Data entries:
# # #

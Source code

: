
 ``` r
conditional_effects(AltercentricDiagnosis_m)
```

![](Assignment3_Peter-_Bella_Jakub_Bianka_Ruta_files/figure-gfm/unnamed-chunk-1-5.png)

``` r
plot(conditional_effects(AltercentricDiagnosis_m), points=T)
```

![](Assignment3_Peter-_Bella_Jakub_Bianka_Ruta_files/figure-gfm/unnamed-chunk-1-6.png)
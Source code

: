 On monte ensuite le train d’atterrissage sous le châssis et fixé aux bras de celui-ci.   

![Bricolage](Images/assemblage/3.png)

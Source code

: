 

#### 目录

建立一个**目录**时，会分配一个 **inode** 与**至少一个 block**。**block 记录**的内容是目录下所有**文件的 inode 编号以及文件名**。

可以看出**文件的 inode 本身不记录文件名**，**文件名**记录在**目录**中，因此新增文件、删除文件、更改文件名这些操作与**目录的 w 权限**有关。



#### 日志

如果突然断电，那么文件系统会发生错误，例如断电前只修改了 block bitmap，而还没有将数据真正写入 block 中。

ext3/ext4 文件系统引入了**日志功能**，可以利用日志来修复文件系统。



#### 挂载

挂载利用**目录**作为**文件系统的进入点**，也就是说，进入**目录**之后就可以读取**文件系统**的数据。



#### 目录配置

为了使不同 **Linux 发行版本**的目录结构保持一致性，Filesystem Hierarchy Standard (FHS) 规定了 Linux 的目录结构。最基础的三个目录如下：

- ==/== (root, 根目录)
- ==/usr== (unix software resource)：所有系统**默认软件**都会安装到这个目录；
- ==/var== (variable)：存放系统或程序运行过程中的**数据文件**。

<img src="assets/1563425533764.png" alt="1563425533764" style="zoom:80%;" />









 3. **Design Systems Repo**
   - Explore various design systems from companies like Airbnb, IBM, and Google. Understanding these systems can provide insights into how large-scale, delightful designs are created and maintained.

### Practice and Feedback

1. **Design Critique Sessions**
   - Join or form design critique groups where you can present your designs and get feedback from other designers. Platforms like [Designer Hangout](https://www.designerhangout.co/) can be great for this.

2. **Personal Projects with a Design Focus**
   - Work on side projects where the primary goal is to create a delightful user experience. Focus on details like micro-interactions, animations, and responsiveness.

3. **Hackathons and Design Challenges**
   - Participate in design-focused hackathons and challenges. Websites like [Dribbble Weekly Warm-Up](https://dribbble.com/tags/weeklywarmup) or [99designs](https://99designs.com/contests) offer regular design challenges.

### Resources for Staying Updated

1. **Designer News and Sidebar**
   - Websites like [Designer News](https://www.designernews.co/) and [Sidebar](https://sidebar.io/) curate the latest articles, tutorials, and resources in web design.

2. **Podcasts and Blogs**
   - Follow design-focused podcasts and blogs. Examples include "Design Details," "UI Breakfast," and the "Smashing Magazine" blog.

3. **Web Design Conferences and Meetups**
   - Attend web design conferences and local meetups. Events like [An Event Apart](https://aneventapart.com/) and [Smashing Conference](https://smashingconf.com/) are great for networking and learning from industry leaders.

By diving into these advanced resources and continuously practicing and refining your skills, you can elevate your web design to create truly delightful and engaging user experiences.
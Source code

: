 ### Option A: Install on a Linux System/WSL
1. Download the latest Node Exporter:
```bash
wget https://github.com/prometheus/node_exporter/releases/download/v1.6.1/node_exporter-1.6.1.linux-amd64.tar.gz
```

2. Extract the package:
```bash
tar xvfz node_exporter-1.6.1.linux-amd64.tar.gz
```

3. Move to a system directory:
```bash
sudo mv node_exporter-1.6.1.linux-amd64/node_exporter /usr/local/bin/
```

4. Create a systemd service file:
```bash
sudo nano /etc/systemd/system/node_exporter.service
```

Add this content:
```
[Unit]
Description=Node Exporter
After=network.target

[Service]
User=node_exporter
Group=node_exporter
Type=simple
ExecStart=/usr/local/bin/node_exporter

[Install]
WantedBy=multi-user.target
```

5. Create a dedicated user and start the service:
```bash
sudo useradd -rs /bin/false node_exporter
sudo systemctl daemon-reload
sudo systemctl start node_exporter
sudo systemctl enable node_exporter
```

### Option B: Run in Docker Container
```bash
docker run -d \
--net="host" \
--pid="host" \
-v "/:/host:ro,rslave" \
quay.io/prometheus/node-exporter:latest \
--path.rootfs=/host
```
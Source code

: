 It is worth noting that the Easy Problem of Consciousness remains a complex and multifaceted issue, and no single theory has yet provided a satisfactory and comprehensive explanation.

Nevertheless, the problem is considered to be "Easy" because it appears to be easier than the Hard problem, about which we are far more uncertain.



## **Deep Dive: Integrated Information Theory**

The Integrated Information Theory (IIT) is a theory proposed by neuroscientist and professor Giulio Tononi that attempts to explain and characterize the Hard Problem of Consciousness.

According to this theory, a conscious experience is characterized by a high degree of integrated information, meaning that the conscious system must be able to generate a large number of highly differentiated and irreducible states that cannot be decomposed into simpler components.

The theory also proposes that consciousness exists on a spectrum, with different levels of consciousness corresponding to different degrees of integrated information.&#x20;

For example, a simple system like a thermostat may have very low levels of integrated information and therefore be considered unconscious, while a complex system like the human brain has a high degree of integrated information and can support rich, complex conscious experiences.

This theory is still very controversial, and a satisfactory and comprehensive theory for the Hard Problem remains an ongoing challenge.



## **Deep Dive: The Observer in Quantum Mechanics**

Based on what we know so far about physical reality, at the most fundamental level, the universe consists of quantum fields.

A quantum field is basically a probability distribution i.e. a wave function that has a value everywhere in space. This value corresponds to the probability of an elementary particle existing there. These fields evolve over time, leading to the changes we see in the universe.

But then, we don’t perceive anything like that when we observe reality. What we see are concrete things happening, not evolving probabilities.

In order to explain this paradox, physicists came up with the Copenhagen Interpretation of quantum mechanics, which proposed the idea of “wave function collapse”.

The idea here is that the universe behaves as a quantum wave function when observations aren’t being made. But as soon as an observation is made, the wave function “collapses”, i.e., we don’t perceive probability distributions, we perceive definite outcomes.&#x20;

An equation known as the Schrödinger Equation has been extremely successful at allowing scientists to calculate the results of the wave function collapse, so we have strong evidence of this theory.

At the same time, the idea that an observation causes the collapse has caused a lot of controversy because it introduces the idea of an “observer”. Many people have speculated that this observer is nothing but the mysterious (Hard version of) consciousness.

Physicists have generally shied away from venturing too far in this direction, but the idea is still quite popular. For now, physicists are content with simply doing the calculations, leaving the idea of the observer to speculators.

# # #

In the records, which lines mention the word "host"? Copy those lines.

◆ **The answer**
--net="host" \
--pid="host" \
-v "/:/host:ro,rslave" \
--path.rootfs=/host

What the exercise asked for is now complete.